Activity:
Which lines in the data below contain the word "arust"? Return each of them.

Data excerpts:
*** Block opens ***

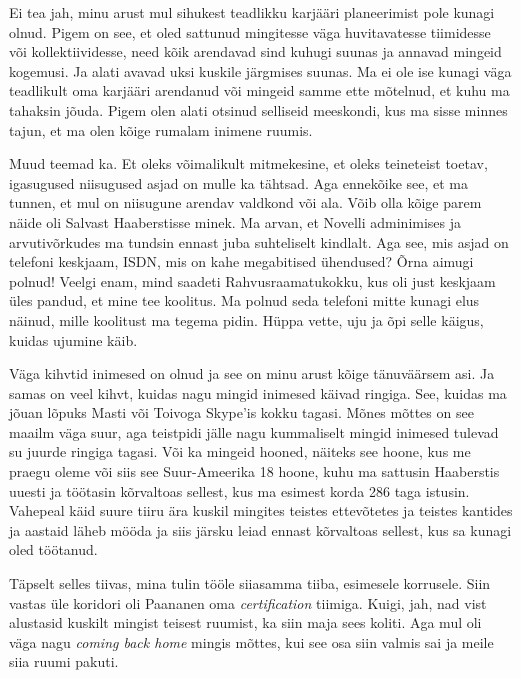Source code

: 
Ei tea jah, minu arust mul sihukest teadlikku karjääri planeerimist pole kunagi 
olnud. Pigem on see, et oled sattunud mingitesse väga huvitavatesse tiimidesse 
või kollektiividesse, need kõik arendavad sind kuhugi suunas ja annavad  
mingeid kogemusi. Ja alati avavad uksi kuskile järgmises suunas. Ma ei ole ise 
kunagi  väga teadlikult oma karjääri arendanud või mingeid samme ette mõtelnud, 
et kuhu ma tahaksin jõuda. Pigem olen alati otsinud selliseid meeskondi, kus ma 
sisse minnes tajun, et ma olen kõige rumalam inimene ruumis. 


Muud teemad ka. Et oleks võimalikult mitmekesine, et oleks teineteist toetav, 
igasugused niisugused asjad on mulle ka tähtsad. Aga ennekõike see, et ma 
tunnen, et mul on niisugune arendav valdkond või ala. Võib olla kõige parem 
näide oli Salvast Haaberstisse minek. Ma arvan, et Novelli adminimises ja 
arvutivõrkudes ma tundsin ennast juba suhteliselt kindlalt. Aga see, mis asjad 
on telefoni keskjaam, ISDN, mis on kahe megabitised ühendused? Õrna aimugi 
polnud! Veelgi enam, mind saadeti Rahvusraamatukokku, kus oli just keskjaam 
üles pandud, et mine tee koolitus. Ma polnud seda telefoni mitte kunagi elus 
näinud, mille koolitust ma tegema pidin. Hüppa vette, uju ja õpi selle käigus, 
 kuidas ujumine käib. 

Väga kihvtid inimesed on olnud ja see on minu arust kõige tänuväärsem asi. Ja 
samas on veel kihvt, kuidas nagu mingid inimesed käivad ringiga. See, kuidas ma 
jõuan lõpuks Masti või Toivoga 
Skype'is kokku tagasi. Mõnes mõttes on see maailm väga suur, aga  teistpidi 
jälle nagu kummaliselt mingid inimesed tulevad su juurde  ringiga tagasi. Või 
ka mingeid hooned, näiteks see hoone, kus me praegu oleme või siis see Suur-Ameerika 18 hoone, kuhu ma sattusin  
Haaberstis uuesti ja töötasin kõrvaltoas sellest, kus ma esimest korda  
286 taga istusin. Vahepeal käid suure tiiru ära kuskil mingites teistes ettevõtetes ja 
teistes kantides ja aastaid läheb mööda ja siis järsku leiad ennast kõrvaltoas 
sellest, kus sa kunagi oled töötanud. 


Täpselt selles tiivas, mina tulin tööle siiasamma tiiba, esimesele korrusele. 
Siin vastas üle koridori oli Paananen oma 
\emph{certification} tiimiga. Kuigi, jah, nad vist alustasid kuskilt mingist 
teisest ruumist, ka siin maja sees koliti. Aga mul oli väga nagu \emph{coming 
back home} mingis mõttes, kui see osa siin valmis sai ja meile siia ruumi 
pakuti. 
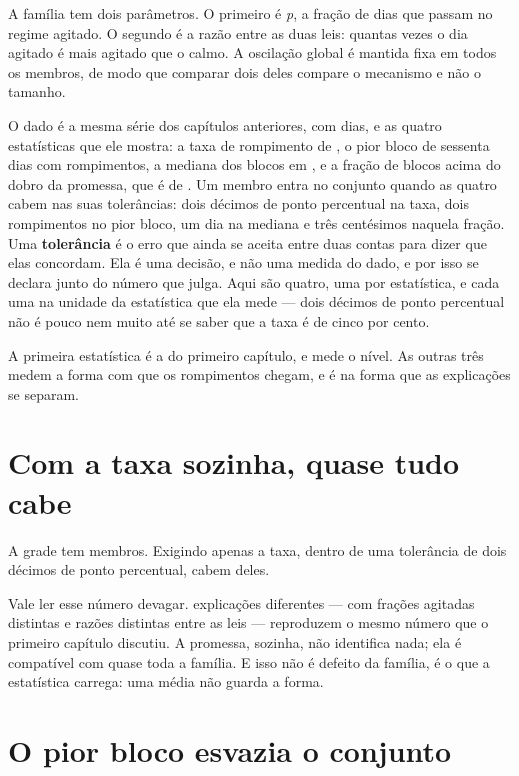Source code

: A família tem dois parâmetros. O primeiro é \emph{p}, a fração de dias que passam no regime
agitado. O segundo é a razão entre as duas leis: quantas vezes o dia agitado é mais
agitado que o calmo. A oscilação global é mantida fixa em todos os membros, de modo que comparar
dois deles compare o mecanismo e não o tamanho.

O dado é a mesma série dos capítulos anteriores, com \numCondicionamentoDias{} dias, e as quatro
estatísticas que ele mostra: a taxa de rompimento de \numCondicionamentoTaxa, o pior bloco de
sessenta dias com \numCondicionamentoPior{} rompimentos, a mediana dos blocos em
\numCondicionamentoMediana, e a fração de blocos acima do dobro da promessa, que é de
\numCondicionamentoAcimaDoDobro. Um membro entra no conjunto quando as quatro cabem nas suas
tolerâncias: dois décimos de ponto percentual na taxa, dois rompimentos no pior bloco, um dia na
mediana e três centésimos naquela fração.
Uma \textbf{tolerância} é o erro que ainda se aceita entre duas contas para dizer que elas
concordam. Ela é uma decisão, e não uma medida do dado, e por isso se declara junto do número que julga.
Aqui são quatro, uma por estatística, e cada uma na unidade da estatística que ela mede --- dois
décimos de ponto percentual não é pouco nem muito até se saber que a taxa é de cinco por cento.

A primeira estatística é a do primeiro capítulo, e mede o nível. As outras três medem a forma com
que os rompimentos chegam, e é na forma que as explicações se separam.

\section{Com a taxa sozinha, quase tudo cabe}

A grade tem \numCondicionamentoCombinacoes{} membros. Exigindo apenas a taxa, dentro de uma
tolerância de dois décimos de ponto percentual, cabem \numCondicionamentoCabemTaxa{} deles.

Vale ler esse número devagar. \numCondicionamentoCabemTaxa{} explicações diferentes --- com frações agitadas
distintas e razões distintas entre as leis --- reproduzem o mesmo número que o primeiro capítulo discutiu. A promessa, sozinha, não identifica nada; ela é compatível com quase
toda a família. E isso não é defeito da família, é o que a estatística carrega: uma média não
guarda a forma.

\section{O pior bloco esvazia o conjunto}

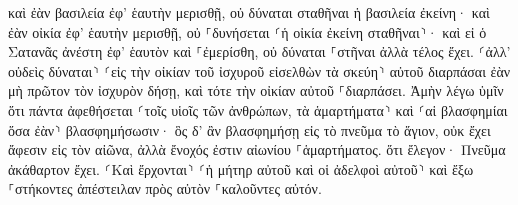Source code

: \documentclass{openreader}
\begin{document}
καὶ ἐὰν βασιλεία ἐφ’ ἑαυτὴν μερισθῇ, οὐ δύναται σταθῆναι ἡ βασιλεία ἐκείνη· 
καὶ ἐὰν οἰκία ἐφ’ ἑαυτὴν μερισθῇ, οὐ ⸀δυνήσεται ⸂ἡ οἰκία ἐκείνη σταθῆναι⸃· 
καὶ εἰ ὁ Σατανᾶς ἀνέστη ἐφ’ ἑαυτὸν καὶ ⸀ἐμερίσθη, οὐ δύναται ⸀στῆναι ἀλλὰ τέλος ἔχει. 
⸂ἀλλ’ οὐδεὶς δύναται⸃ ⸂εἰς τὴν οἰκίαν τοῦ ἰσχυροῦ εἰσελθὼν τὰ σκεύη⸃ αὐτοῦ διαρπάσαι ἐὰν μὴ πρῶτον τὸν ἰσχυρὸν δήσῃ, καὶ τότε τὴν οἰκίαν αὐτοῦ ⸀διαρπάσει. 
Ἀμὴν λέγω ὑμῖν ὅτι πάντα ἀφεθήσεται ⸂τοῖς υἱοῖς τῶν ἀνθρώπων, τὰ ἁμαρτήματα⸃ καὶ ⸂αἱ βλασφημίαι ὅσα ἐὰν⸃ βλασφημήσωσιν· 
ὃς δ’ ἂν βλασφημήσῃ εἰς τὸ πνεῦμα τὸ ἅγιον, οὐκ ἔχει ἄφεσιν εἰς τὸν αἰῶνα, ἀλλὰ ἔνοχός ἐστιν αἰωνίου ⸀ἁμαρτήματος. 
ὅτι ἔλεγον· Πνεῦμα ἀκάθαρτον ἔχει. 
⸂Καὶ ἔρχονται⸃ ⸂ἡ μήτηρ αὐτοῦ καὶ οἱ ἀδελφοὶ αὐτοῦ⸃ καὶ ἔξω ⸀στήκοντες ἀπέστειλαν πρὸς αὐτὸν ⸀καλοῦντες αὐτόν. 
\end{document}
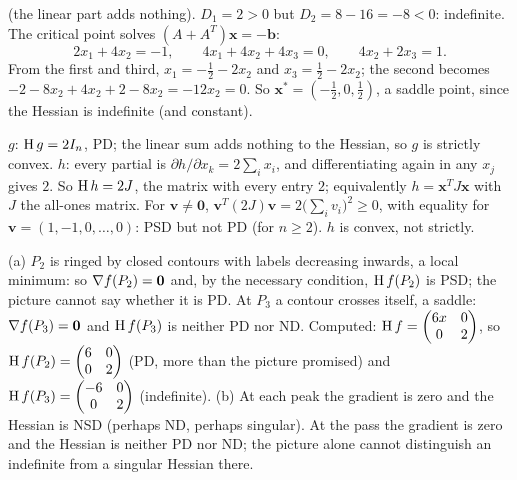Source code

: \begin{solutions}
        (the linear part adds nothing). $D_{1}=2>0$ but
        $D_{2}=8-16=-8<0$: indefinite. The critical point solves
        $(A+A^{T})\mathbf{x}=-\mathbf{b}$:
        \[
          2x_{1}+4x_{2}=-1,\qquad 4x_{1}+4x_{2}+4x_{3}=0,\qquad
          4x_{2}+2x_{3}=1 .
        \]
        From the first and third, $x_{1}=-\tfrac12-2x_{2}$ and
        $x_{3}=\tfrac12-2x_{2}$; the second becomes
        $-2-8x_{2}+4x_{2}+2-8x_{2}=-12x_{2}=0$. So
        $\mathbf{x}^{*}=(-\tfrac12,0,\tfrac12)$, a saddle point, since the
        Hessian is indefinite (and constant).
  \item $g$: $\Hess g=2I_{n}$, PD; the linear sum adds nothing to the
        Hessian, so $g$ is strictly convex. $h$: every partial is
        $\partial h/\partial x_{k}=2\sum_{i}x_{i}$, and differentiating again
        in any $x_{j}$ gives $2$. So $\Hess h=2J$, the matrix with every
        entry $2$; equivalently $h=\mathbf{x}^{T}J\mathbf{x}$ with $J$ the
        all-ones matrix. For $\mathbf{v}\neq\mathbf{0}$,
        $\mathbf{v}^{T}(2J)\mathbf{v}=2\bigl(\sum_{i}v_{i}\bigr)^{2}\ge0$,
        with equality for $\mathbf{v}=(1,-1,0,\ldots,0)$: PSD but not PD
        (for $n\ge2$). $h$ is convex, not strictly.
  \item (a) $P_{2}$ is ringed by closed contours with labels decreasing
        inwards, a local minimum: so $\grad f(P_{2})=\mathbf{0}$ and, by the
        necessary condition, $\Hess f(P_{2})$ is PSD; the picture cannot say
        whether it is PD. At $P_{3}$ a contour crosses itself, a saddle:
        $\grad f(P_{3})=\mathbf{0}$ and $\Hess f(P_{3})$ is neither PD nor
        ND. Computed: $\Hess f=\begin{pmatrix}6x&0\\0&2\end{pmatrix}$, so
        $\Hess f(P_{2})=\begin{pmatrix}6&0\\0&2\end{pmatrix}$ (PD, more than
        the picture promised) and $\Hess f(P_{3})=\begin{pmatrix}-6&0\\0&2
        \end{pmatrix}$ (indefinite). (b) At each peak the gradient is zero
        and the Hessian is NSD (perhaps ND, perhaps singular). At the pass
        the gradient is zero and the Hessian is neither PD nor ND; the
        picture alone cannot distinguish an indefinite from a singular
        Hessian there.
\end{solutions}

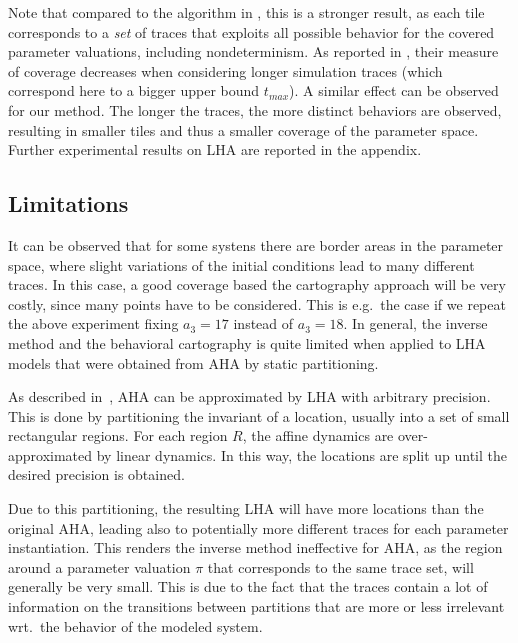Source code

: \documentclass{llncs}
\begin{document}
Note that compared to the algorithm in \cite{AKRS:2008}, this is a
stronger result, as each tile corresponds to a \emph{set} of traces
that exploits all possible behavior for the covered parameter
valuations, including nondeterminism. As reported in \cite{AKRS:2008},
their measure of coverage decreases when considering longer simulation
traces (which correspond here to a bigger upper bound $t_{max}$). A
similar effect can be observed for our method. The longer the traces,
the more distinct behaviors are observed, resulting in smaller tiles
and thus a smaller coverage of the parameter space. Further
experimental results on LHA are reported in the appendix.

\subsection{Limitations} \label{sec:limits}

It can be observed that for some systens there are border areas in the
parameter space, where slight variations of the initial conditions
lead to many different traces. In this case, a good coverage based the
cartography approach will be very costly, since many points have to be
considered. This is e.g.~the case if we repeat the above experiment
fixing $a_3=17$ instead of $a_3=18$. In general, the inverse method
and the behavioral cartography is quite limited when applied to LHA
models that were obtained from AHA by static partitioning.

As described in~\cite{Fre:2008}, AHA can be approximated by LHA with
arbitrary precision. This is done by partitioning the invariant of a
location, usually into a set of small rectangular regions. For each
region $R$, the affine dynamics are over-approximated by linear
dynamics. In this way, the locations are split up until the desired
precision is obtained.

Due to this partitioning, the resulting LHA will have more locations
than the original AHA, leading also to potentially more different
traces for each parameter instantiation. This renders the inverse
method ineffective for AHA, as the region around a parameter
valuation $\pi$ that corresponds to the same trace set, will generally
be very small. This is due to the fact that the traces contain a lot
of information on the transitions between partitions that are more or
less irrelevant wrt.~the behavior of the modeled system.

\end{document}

*** Block closes ***

Answer below:
Ei tea jah, minu arust mul sihukest teadlikku karjääri planeerimist pole kunagi 
Väga kihvtid inimesed on olnud ja see on minu arust kõige tänuväärsem asi. Ja 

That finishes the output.